Why the fuck would you spell it “1st” if it’s not 1?
Edit: Which is not pronounced “onest”. I think people might be missing the point here; I’m actually a fan of zero indexing.
They said 1st as an abbreviation of first (it’s a normal abbreviation 1st, 2nd, 3rd … 7th abbreviate first, second, third … seventh)
Interestingly, we’ve got the same glitch in the Gregorian calendar, where the year 0 doesn’t exist. So the 21st century started in 2001…
Yup. We should really zero-index century names and years AD/BC as well, but we don’t. If we were still using Roman numerals it would be no big deal, but we rarely do, so there’s a confusing clash. I’m not sure if it was this programming humour community or another where I had a big exchange on the topic before.
I suppose you could have some kind of positional system that’s one-indexed, so 999AD = 1111999AD, and 2000 would be written 2111, but you’d have to completely redo the way arithmetic works, and that defeats the point a bit. And, the new 999 would not be our 999, because it’s effectively base 9.

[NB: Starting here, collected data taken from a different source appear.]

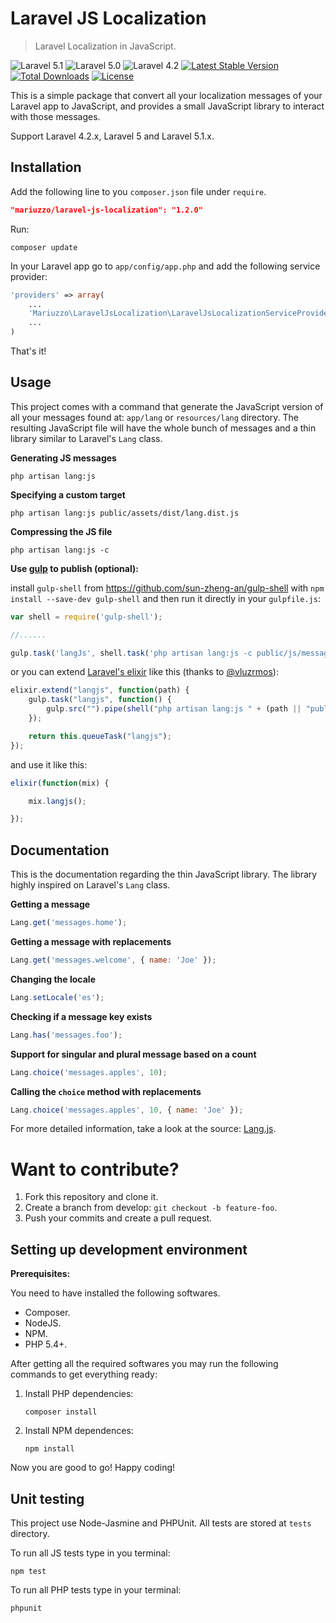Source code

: Laravel JS Localization
=======================

> Laravel Localization in JavaScript.

![Laravel 5.1](https://img.shields.io/badge/Laravel-5.1-f4645f.svg)
![Laravel 5.0](https://img.shields.io/badge/Laravel-5.0-f4645f.svg)
![Laravel 4.2](https://img.shields.io/badge/Laravel-4.2-f4645f.svg)
[![Latest Stable Version](https://poser.pugx.org/mariuzzo/laravel-js-localization/v/stable.svg)](https://packagist.org/packages/mariuzzo/laravel-js-localization)
[![Total Downloads](https://poser.pugx.org/mariuzzo/laravel-js-localization/downloads.svg)](https://packagist.org/packages/mariuzzo/laravel-js-localization)
[![License](https://poser.pugx.org/mariuzzo/laravel-js-localization/license.svg)](https://packagist.org/packages/mariuzzo/laravel-js-localization)

This is a simple package that convert all your localization messages of your Laravel app to JavaScript, and provides a small JavaScript library to interact with those messages.

Support Laravel 4.2.x, Laravel 5 and Laravel 5.1.x.

Installation
------------

Add the following line to you `composer.json` file under `require`.
```json
"mariuzzo/laravel-js-localization": "1.2.0"
```
Run:
```shell
composer update
```
In your Laravel app go to `app/config/app.php` and add the following service provider:
```php
'providers' => array(
    ...
    'Mariuzzo\LaravelJsLocalization\LaravelJsLocalizationServiceProvider'
    ...
)
```
That's it!

Usage
-----

This project comes with a command that generate the JavaScript version of all your messages found at: `app/lang` or `resources/lang` directory. The resulting JavaScript file will have the whole bunch of messages and a thin library similar to Laravel's `Lang` class.

**Generating JS messages**
```shell
php artisan lang:js
```
**Specifying a custom target**
```shell
php artisan lang:js public/assets/dist/lang.dist.js
```
**Compressing the JS file**
```shell
php artisan lang:js -c
```
**Use [gulp](http://gulpjs.com/) to publish (optional):**

install `gulp-shell` from https://github.com/sun-zheng-an/gulp-shell with `npm install --save-dev gulp-shell` 
and then run it directly in your `gulpfile.js`:
```js
var shell = require('gulp-shell');

//......

gulp.task('langJs', shell.task('php artisan lang:js -c public/js/messages.js'));
```
or you can extend [Laravel's elixir](http://laravel.com/docs/5.1/elixir) like this (thanks to [@vluzrmos](https://github.com/vluzrmos)):
```js
elixir.extend("langjs", function(path) {
    gulp.task("langjs", function() {
        gulp.src("").pipe(shell("php artisan lang:js " + (path || "public/js/messages.js")));
    });

    return this.queueTask("langjs");
});
```
and use it like this:
```js
elixir(function(mix) {

    mix.langjs();

});
```
Documentation
-------------

This is the documentation regarding the thin JavaScript library. The library highly inspired on Laravel's `Lang` class.

**Getting a message**
```js
Lang.get('messages.home');
```
**Getting a message with replacements**
```js
Lang.get('messages.welcome', { name: 'Joe' });
```
**Changing the locale**
```js
Lang.setLocale('es');
```
**Checking if a message key exists**
```js
Lang.has('messages.foo');
```
**Support for singular and plural message based on a count**
```js
Lang.choice('messages.apples', 10);
```
**Calling the `choice` method with replacements**
```js
Lang.choice('messages.apples', 10, { name: 'Joe' });
```
For more detailed information, take a look at the source: [Lang.js](https://github.com/rmariuzzo/Laravel-JS-Localization/blob/master/src/js/lang.js).

Want to contribute?
===================

 1. Fork this repository and clone it.
 2. Create a branch from develop: `git checkout -b feature-foo`.
 3. Push your commits and create a pull request.

Setting up development environment
----------------------------------

**Prerequisites:**

You need to have installed the following softwares.

 - Composer.
 - NodeJS.
 - NPM.
 - PHP 5.4+.

After getting all the required softwares you may run the following commands to get everything ready:

 1. Install PHP dependencies:

    ```shell
    composer install
    ```

 2. Install NPM dependences:

    ```shell
    npm install
    ```

Now you are good to go! Happy coding!

Unit testing
------------

This project use Node-Jasmine and PHPUnit. All tests are stored at `tests` directory.

To run all JS tests type in you terminal:

```shell
npm test
```

To run all PHP tests type in your terminal:

```shell
phpunit
```
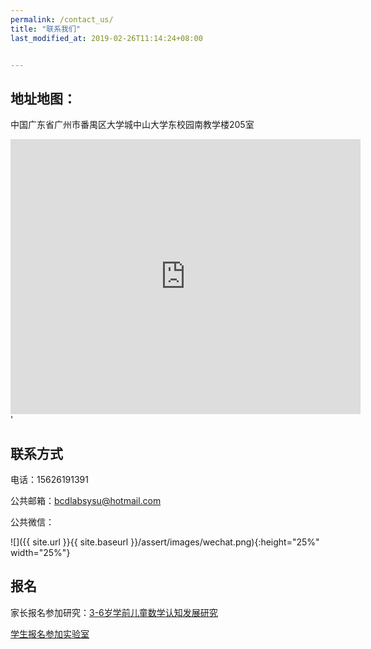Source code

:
 ```yaml
---
permalink: /contact_us/
title: "联系我们"
last_modified_at: 2019-02-26T11:14:24+08:00


---
```


## 地址地图：

中国广东省广州市番禺区大学城中山大学东校园南教学楼205室

<iframe width='560' height='440' frameborder='0' scrolling='no' marginheight='0' marginwidth='0' src='http://f.amap.com/2Tm8u_0036Lcb'></iframe>'

## 联系方式

电话：15626191391

公共邮箱：bcdlabsysu@hotmail.com

公共微信：

![]({{ site.url }}{{ site.baseurl }}/assert/images/wechat.png){:height="25%" width="25%"}

## 报名

家长报名参加研究：[3-6岁学前儿童数学认知发展研究](http://www.wjx.top/m/32406220.aspx)

[学生报名参加实验室](http://www.wjx.top/m/31474167.aspx)
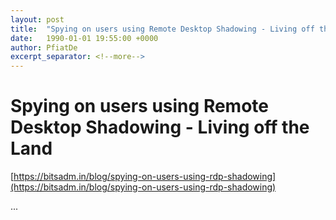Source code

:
 ```yaml
---
layout: post
title:  "Spying on users using Remote Desktop Shadowing - Living off the Land"
date:   1990-01-01 19:55:00 +0000
author: PfiatDe
excerpt_separator: <!--more-->
---
```


# Spying on users using Remote Desktop Shadowing - Living off the Land
[https://bitsadm.in/blog/spying-on-users-using-rdp-shadowing](https://bitsadm.in/blog/spying-on-users-using-rdp-shadowing)

...
<!--more-->
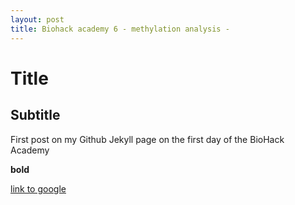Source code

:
 ```yaml
---
layout: post
title: Biohack academy 6 - methylation analysis -
---
```


# Title

## Subtitle

First post on my Github Jekyll page on the first day of the BioHack Academy

**bold**

[link to google](www.google.com)
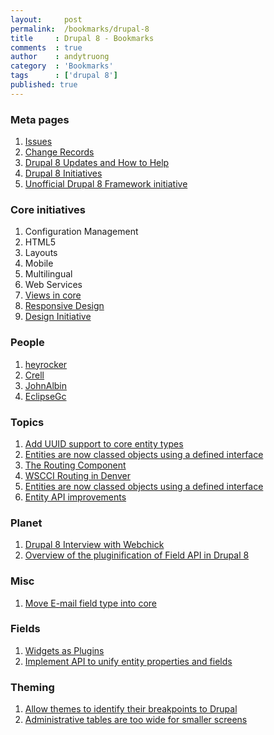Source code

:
 ```yaml
---
layout:     post
permalink:  /bookmarks/drupal-8
title     : Drupal 8 - Bookmarks
comments  : true
author    : andytruong
category  : 'Bookmarks'
tags      : ['drupal 8']
published: true
---
```


### Meta pages

1. [Issues](http://goo.gl/arbST)
1. [Change Records](http://goo.gl/Lh9mK)
1. [Drupal 8 Updates and How to Help](http://goo.gl/uPg3w)
1. [Drupal 8 Initiatives](http://goo.gl/HdGJ2)
1. [Unofficial Drupal 8 Framework initiative](http://goo.gl/TmnwX)

### Core initiatives

1. Configuration Management
1. HTML5
1. Layouts
1. Mobile
1. Multilingual
1. Web Services
1. [Views in core](http://goo.gl/jTx6g)
1. [Responsive Design](http://drupal.org/node/1701574)
1. [Design Initiative](http://drupal.org/node/1089096)

### People

1. [heyrocker](http://drupal.org/user/128537)
1. [Crell](http://drupal.org/user/26398)
1. [JohnAlbin](http://drupal.org/user/32095)
1. [EclipseGc](http://drupal.org/user/61203)

### Topics

1. [Add UUID support to core entity types](http://drupal.org/node/1637370)
1. [Entities are now classed objects using a defined interface](http://groups.drupal.org/node/235193)
1. [The Routing Component](http://symfony.com/doc/current/components/routing.html)
1. [WSCCI Routing in Denver](http://groups.drupal.org/node/220269)
1. [Entities are now classed objects using a defined interface](http://drupal.org/node/1400186)
1. [Entity API improvements](http://goo.gl/ZJmLq "Issue List")

### Planet

1. [Drupal 8 Interview with Webchick](http://goo.gl/akoyj)
1. [Overview of the pluginification of Field API in Drupal 8](http://goo.gl/hBgCH)

### Misc

1. [Move E-mail field type into core](http://drupal.org/node/1668332)

### Fields

1. [Widgets as Plugins](http://drupal.org/node/1785256)
1. [Implement API to unify entity properties and fields](http://drupal.org/node/1696640)

### Theming

1. [Allow themes to identify their breakpoints to Drupal](http://goo.gl/hGJFK "")
1. [Administrative tables are too wide for smaller screens](http://drupal.org/node/1276908 "")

I feel like the joke would’ve landed better if it said “first”. I know it’s pronounced the same way, but I’m gonna argue anyway that there’s a subtle difference. I’ve heard 0th used in cs to describe what was at the 0-index, so in that context 1st would be"second", but “first” generally means “nothing before it”. English is weird. I wonder if anyone knows whether the word “first” or “1st” came 1st (lol)?
Ordinal vs. cardinal. It’s “first” not “onest”, right? Even the ancient proto-Germanic speakers could tell there’s a difference. (In fact, it’s basically a contraction of “foremost”, and has nothing to do with numbers; their weak numeracy was an advantage on this topic)
If we weren’t implicitly choosing 1-indexing it would be 1nd for “second” (and still not “onend” or something). That breaks down once you get to third and fourth, though.